Saudi commercial banks’ June consumer loans rise 13% to $118.9bn

Updated 09 August 2022

Saudi commercial banks’ June consumer loans rise 13% to $118.9bn

  • Share of consumer loans in total bank credit falls to 19.9 percent, data shows

CAIRO: Consumer loans of Saudi commercial banks increased 13 percent to SR445.8 billion ($118.9 billion) on June 30, 2022, compared to SR394.2 billion on the same day last year, the Saudi Central Bank, also known as SAMA, revealed.

This growth, however, pales in comparison to the 17.4 percent growth between June 30, 2021, and June 30, 2020, the data pointed out.

Moreover, the share of consumer loans in total bank credit has fallen to 19.9 percent on June 30, 2022, the lowest share percentage on record, data compiled by Arab News revealed.

It is worth mentioning that consumer loans do not include real estate financing, finance leasing and margin lending, according to SAMA.

From June 2017-2022, consumer loans have had a positive trend. The value grew 0.5, 0.6, 5.3, 17.4, and 13.1 percent year on year, respectively. The consumer loans stood at SR315.1 billion on June 30, 2017.

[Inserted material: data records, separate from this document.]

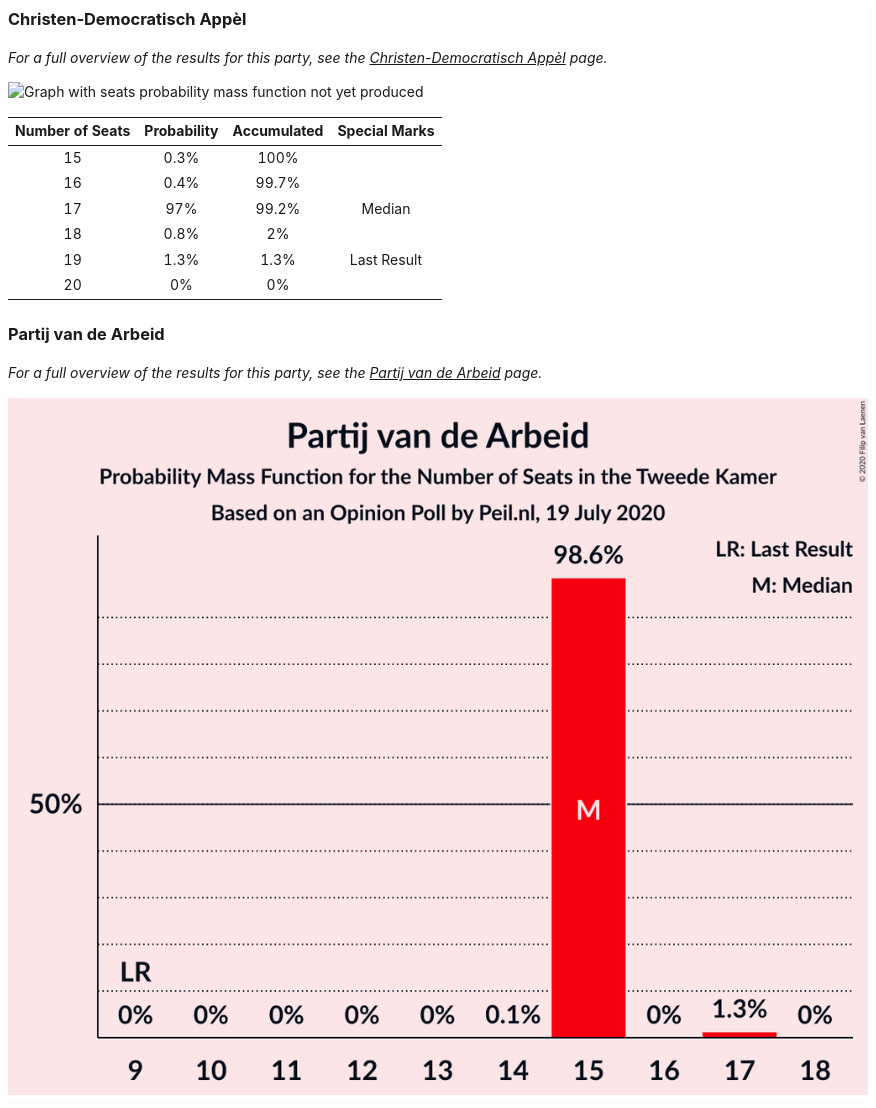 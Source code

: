 ### Christen-Democratisch Appèl

*For a full overview of the results for this party, see the [Christen-Democratisch Appèl](party-christen-democratischappèl.html) page.*

![Graph with seats probability mass function not yet produced](2020-07-19-Peilnl-seats-pmf-christen-democratischappèl.png "Seats Probability Mass Function")

| Number of Seats | Probability | Accumulated | Special Marks |
|:---------------:|:-----------:|:-----------:|:-------------:|
| 15 | 0.3% | 100% |  |
| 16 | 0.4% | 99.7% |  |
| 17 | 97% | 99.2% | Median |
| 18 | 0.8% | 2% |  |
| 19 | 1.3% | 1.3% | Last Result |
| 20 | 0% | 0% |  |

### Partij van de Arbeid

*For a full overview of the results for this party, see the [Partij van de Arbeid](party-partijvandearbeid.html) page.*

![Graph with seats probability mass function not yet produced](2020-07-19-Peilnl-seats-pmf-partijvandearbeid.png "Seats Probability Mass Function")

According to SAMA, 90 percent of consumer loans fall under the “other” products category.

“The ‘other’ major loan component is related to general consumer bank overdraft short- and medium-term funding as credit card loans are captured separately,” said Mohamed Ramady, a London-based consultant and former professor.

The balance of consumer loans to finance “other” products increased 19 percent to SR402.3 billion on June 30 this year from SR338.2 billion the same day last year.

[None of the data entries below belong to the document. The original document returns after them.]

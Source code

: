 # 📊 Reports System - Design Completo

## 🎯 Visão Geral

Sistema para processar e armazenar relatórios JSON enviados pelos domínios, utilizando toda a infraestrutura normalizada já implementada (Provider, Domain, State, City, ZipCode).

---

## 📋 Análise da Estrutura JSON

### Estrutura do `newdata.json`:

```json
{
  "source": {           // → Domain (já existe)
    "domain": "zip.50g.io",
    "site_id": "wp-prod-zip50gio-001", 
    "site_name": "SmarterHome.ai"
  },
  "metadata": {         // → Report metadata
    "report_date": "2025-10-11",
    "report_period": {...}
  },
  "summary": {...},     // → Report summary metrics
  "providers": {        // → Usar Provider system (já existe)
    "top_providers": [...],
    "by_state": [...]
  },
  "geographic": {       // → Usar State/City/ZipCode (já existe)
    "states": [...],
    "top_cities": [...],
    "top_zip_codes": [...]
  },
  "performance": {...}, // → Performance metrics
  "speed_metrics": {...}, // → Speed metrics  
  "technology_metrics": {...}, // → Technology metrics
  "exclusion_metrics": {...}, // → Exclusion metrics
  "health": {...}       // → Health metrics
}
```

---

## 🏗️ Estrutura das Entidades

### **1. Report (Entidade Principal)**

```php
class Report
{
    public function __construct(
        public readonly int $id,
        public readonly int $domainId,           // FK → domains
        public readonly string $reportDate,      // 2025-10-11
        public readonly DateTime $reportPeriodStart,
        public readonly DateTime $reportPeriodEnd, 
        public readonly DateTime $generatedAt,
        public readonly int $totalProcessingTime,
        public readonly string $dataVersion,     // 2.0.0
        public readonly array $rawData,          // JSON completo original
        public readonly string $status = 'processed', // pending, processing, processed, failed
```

The remaining 10 percent is distributed among renovation and home improvement, vehicles and private transport, furniture and durable goods, education, healthcare, tourism and travel.

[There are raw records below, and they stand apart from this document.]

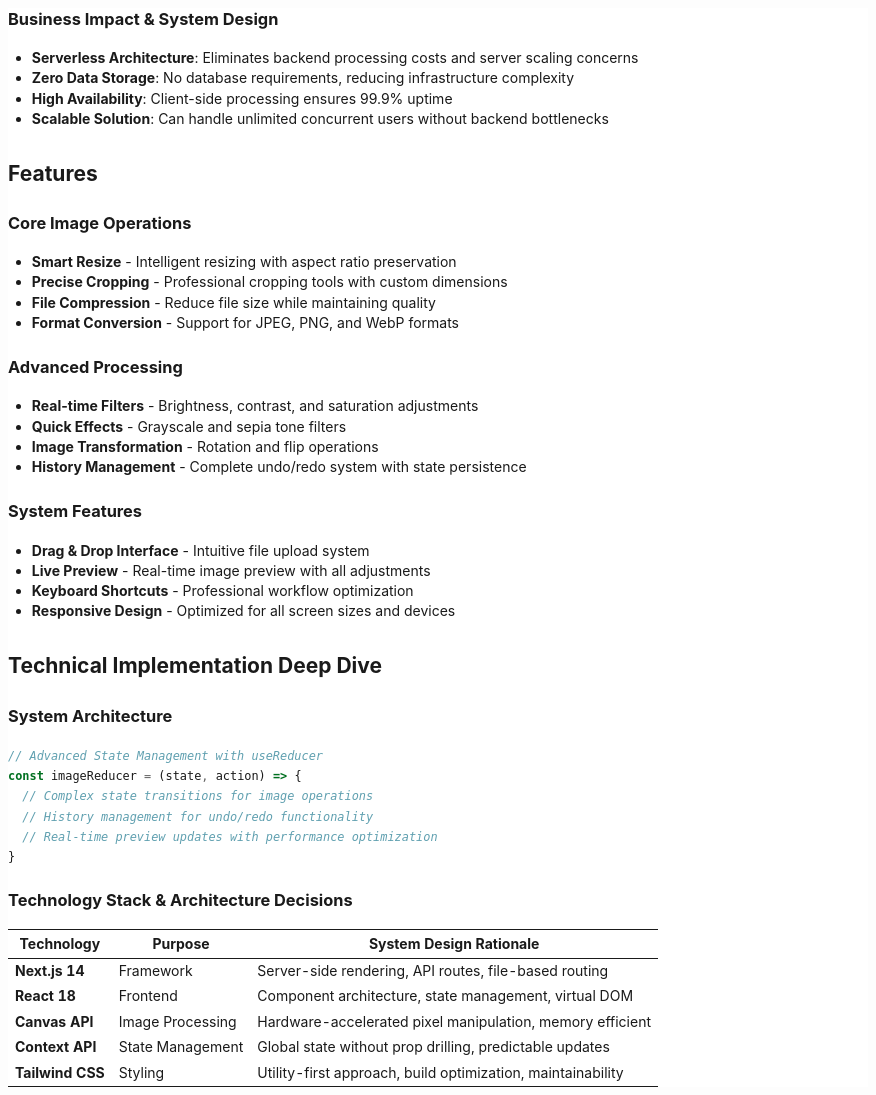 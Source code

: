 ### Business Impact & System Design
- **Serverless Architecture**: Eliminates backend processing costs and server scaling concerns
- **Zero Data Storage**: No database requirements, reducing infrastructure complexity
- **High Availability**: Client-side processing ensures 99.9% uptime
- **Scalable Solution**: Can handle unlimited concurrent users without backend bottlenecks

## Features

### Core Image Operations
- **Smart Resize** - Intelligent resizing with aspect ratio preservation
- **Precise Cropping** - Professional cropping tools with custom dimensions
- **File Compression** - Reduce file size while maintaining quality
- **Format Conversion** - Support for JPEG, PNG, and WebP formats

### Advanced Processing
- **Real-time Filters** - Brightness, contrast, and saturation adjustments
- **Quick Effects** - Grayscale and sepia tone filters
- **Image Transformation** - Rotation and flip operations
- **History Management** - Complete undo/redo system with state persistence

### System Features
- **Drag & Drop Interface** - Intuitive file upload system
- **Live Preview** - Real-time image preview with all adjustments
- **Keyboard Shortcuts** - Professional workflow optimization
- **Responsive Design** - Optimized for all screen sizes and devices

## Technical Implementation Deep Dive

### System Architecture
```javascript
// Advanced State Management with useReducer
const imageReducer = (state, action) => {
  // Complex state transitions for image operations
  // History management for undo/redo functionality
  // Real-time preview updates with performance optimization
}
```

### Technology Stack & Architecture Decisions
| Technology | Purpose | System Design Rationale |
|------------|---------|--------------------------|
| **Next.js 14** | Framework | Server-side rendering, API routes, file-based routing |
| **React 18** | Frontend | Component architecture, state management, virtual DOM |
| **Canvas API** | Image Processing | Hardware-accelerated pixel manipulation, memory efficient |
| **Context API** | State Management | Global state without prop drilling, predictable updates |
| **Tailwind CSS** | Styling | Utility-first approach, build optimization, maintainability |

Renovation and home improvement, which makes up 3.4 percent of the 10 percent, saw a 31.4 percent decline to SR15.2 billion on June 30, 2022, from SR22.2 billion a year ago.

Moreover, car loans experienced a 20.6 percent year-on-year decrease from SR15.5 billion to SR12.3 billion during the period under study.

“Consumer loans have decreased in some items, especially in capital home goods and home improvements as well as vehicles as consumers await to take stock of increased input price hikes,” he added.

Furniture and durable goods underwent a 31.1 percent decrease from SR12.6 billion to SR8.7 billion over the same period. In contrast, education loans grew by 33 percent to SR5.9 billion.

Looking at consumer spending during the first half of 2022, the total value of point of sale transactions grew 12.9 percent year on year, reaching SR271.2 billion in June year-to-date compared to SR240.3 billion over the same period in 2021, SAMA data stated.

“POS transactions have gone up over H1 2022 in the items that were expected to increase with the gradual easing of lockdown restrictions such as food and beverages, restaurants and cafes and goods and services,” revealed Ramady while pointing out that this trend was also apparent in other countries coming out of the lockdown.

The most significant change in POS value between the first half of 2021 and 2022 was in “miscellaneous goods and services,” which grew 42.6 percent from SR19.7 billion to SR28.2 billion during this period.

The “others” category in POS, which makes up 21.2 percent of the total value of transactions in the first half of 2022, surged 33.6 percent from SR42.7 billion in the first half of 2021 to SR57.1 billion in the first half of 2022.

“The “others” in POS capture general personal services sales, including home delivery and uber services not captured in the broader items,” specified Ramady.

Food and beverages, another component that exhibits a prominent share of 14.7 percent in POS sales, showed an increase of 14.8 percent from SR35.8 in June year-to-date last year to SR41.0 billion in June this year.

On the other hand, restaurants and cafes increased 31.4 percent from SR28.3 billion in the first half of 2021 to SR37.2 billion in the first half of 2022.